- [PROBLEM TO SOLVE] In the material below, find all lines with the string "entre" and copy them.

- [DATA PROVIDED]
╭──
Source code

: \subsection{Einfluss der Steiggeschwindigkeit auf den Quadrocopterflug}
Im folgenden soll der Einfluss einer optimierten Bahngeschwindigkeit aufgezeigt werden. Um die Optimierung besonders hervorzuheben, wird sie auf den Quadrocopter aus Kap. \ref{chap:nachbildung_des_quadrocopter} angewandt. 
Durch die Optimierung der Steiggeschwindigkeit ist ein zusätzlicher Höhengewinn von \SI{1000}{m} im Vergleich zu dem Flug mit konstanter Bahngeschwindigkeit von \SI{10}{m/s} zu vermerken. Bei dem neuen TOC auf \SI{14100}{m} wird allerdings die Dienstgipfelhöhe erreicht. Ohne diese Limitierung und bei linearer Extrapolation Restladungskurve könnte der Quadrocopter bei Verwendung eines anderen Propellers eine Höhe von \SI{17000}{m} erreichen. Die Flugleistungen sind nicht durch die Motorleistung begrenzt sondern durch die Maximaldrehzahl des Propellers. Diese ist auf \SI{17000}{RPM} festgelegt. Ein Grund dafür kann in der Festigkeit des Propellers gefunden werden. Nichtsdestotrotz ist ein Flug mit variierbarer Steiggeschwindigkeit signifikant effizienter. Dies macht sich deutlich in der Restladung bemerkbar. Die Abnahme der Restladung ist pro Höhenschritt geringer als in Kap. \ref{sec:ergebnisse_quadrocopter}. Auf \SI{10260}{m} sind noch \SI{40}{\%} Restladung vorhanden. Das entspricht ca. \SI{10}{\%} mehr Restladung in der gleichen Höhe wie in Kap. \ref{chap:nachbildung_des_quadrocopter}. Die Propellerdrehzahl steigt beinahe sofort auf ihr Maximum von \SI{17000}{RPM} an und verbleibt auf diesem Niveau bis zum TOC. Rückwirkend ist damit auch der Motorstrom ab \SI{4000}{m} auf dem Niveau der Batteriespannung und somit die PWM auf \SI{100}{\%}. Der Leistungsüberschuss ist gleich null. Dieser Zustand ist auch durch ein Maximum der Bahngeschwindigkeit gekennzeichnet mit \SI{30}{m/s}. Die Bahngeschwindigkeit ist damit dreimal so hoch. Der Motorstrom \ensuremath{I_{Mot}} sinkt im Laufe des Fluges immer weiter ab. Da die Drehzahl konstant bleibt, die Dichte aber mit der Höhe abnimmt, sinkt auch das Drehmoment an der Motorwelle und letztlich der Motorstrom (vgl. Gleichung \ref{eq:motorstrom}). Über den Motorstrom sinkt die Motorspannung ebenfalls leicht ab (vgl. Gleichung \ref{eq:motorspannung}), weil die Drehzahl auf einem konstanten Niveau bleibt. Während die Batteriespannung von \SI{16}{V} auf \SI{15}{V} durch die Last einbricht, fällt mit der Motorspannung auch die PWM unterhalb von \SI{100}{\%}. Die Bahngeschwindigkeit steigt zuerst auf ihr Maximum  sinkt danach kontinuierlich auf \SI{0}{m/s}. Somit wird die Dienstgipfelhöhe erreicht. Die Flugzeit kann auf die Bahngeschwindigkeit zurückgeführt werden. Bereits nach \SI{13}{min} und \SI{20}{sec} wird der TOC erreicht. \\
╰──
╭──
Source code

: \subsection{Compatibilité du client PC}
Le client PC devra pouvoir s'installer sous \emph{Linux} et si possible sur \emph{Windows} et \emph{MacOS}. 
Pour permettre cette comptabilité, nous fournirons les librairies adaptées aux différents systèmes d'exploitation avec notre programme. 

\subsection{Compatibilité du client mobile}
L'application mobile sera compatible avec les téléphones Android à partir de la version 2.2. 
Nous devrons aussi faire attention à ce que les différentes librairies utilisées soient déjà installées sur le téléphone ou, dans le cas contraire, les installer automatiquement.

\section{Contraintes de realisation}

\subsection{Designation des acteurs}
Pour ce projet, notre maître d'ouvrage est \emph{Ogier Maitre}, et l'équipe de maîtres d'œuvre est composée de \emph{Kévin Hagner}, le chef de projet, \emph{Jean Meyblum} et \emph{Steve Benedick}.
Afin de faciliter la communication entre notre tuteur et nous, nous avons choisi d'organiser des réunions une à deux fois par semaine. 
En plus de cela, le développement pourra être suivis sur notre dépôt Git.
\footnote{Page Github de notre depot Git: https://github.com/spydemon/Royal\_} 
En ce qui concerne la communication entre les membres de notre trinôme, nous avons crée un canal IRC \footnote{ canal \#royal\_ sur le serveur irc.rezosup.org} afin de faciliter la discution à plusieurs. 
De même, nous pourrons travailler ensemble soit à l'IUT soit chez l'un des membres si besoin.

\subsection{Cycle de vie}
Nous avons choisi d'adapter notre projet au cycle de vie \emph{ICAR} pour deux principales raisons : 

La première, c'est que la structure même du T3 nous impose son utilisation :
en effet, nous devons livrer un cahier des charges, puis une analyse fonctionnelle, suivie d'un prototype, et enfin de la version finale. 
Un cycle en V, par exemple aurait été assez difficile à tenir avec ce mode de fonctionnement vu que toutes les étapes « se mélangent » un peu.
╰──
- [TASK ANSWER]
Afin de faciliter la communication entre notre tuteur et nous, nous avons choisi d'organiser des réunions une à deux fois par semaine. 
En ce qui concerne la communication entre les membres de notre trinôme, nous avons crée un canal IRC \footnote{ canal \#royal\_ sur le serveur irc.rezosup.org} afin de faciliter la discution à plusieurs. 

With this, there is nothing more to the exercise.